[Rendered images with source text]
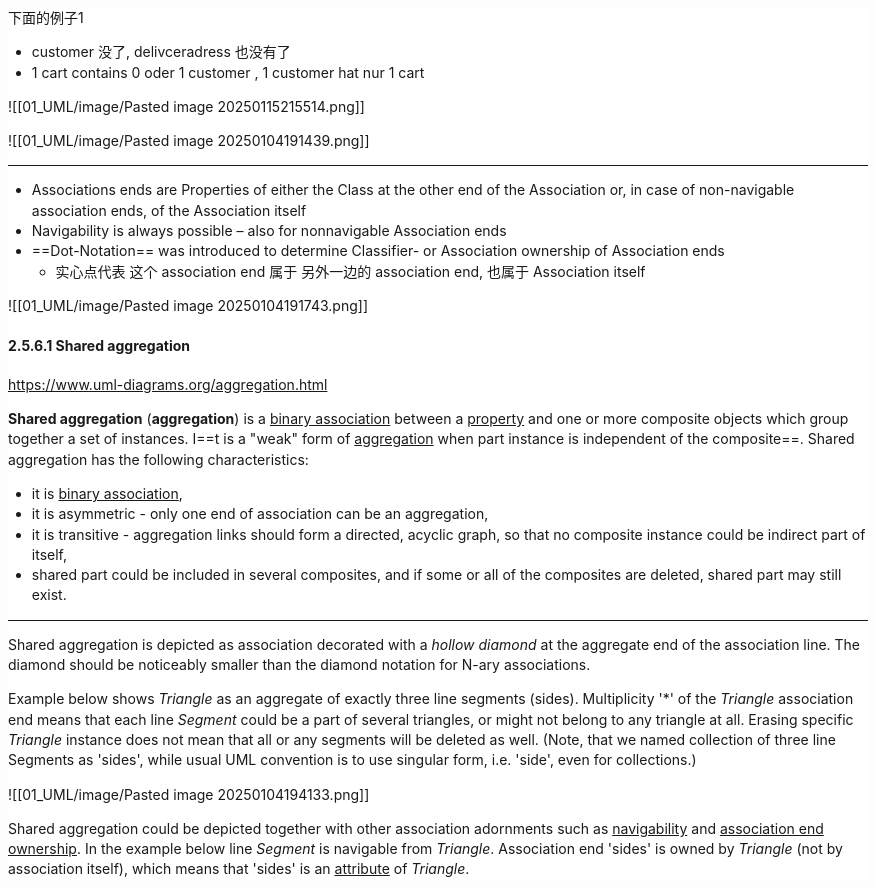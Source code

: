 下面的例子1
- customer 没了,  delivceradress 也没有了 
- 1 cart contains 0 oder 1 customer ,  1 customer hat nur 1 cart 

![[01_UML/image/Pasted image 20250115215514.png]]


![[01_UML/image/Pasted image 20250104191439.png]]

---

- Associations ends are Properties of either the Class at the other end of the Association or, in case of non-navigable association ends, of the Association itself
- Navigability is always possible – also for nonnavigable Association ends
- ==Dot-Notation== was introduced to determine Classifier- or Association ownership of Association ends
	- 实心点代表 这个 association end 属于  另外一边的 association end, 也属于 Association itself

![[01_UML/image/Pasted image 20250104191743.png]]




#### 2.5.6.1 Shared aggregation

https://www.uml-diagrams.org/aggregation.html

**Shared aggregation** (**aggregation**) is a [binary association](https://www.uml-diagrams.org/association.html#binary-association) between a [property](https://www.uml-diagrams.org/property.html) and one or more composite objects which group together a set of instances. I==t is a "weak" form of [aggregation](https://www.uml-diagrams.org/association.html#aggregation) when part instance is independent of the composite==. Shared aggregation has the following characteristics:

- it is [binary association](https://www.uml-diagrams.org/association.html#binary-association),
- it is asymmetric - only one end of association can be an aggregation,
- it is transitive - aggregation links should form a directed, acyclic graph, so that no composite instance could be indirect part of itself,
- shared part could be included in several composites, and if some or all of the composites are deleted, shared part may still exist.

---

Shared aggregation is depicted as association decorated with a _hollow diamond_ at the aggregate end of the association line. The diamond should be noticeably smaller than the diamond notation for N-ary associations.

Example below shows _Triangle_ as an aggregate of exactly three line segments (sides). Multiplicity '*' of the _Triangle_ association end means that each line _Segment_ could be a part of several triangles, or might not belong to any triangle at all. Erasing specific _Triangle_ instance does not mean that all or any segments will be deleted as well. (Note, that we named collection of three line Segments as 'sides', while usual UML convention is to use singular form, i.e. 'side', even for collections.)

![[01_UML/image/Pasted image 20250104194133.png]]

Shared aggregation could be depicted together with other association adornments such as [navigability](https://www.uml-diagrams.org/association.html#navigability) and [association end ownership](https://www.uml-diagrams.org/association.html#association-end). In the example below line _Segment_ is navigable from _Triangle_. Association end 'sides' is owned by _Triangle_ (not by association itself), which means that 'sides' is an [attribute](https://www.uml-diagrams.org/property.html#classifier-attribute) of _Triangle_.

— Activity —
Using the data above, return each line that includes the word "ends".

— Solved exercise —
- Associations ends are Properties of either the Class at the other end of the Association or, in case of non-navigable association ends, of the Association itself
- Navigability is always possible – also for nonnavigable Association ends
- ==Dot-Notation== was introduced to determine Classifier- or Association ownership of Association ends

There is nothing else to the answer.